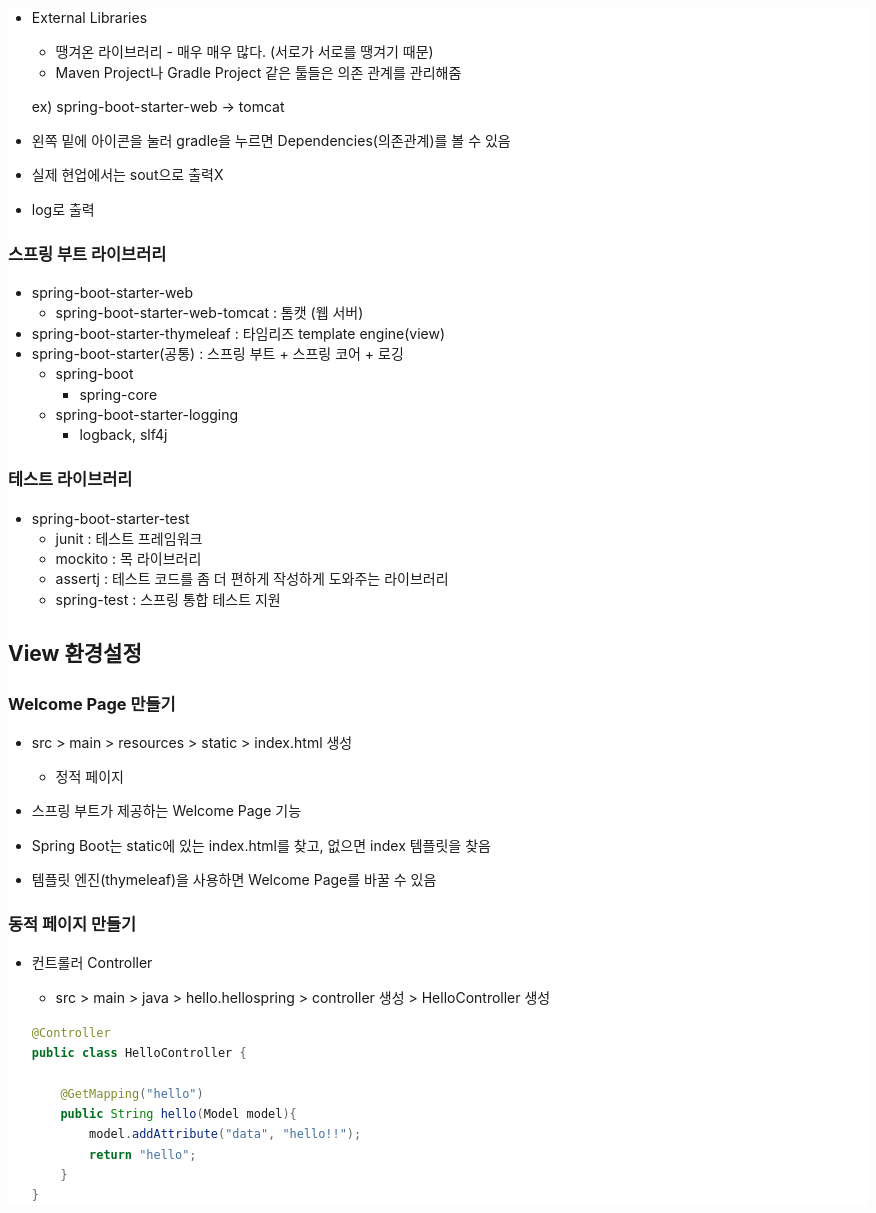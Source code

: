 - External Libraries
    - 땡겨온 라이브러리 - 매우 매우 많다. (서로가 서로를 땡겨기 때문)
    - Maven Project나 Gradle Project 같은 툴들은 의존 관계를 관리해줌
    
    ex) spring-boot-starter-web → tomcat
    

- 왼쪽 밑에 아이콘을 눌러 gradle을 누르면 Dependencies(의존관계)를 볼 수 있음

- 실제 현업에서는 sout으로 출력X
- log로 출력

### 스프링 부트 라이브러리

- spring-boot-starter-web
    - spring-boot-starter-web-tomcat : 톰캣 (웹 서버)
- spring-boot-starter-thymeleaf : 타임리즈 template engine(view)
- spring-boot-starter(공통) : 스프링 부트 + 스프링 코어 + 로깅
    - spring-boot
        - spring-core
    - spring-boot-starter-logging
        - logback, slf4j

### 테스트 라이브러리

- spring-boot-starter-test
    - junit : 테스트 프레임워크
    - mockito : 목 라이브러리
    - assertj : 테스트 코드를 좀 더 편하게 작성하게 도와주는 라이브러리
    - spring-test : 스프링 통합 테스트 지원

## View 환경설정

### Welcome Page 만들기

- src > main > resources > static > index.html 생성
    - 정적 페이지
- 스프링 부트가 제공하는 Welcome Page 기능
- Spring Boot는 static에 있는 index.html를 찾고, 없으면 index 템플릿을 찾음

- 템플릿 엔진(thymeleaf)을 사용하면 Welcome Page를 바꿀 수 있음

### 동적 페이지 만들기

- 컨트롤러 Controller
    - src > main > java > hello.hellospring > controller 생성 > HelloController 생성
    
    ```java
    @Controller
    public class HelloController {
    
        @GetMapping("hello")
        public String hello(Model model){
            model.addAttribute("data", "hello!!");
            return "hello";
        }
    }
    ```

• • • •

## What the task asks
From the line that contains "- junit : 테스트 프레임워크" through the final line of the entries above, every line must be reproduced exactly and nothing more.

## Exercise solution
    - junit : 테스트 프레임워크
    - mockito : 목 라이브러리
    - assertj : 테스트 코드를 좀 더 편하게 작성하게 도와주는 라이브러리
    - spring-test : 스프링 통합 테스트 지원

## View 환경설정

### Welcome Page 만들기

- src > main > resources > static > index.html 생성
    - 정적 페이지
- 스프링 부트가 제공하는 Welcome Page 기능
- Spring Boot는 static에 있는 index.html를 찾고, 없으면 index 템플릿을 찾음

- 템플릿 엔진(thymeleaf)을 사용하면 Welcome Page를 바꿀 수 있음

### 동적 페이지 만들기

- 컨트롤러 Controller
    - src > main > java > hello.hellospring > controller 생성 > HelloController 생성
    
    ```java
    @Controller
    public class HelloController {
    
        @GetMapping("hello")
        public String hello(Model model){
            model.addAttribute("data", "hello!!");
            return "hello";
        }
    }
    ```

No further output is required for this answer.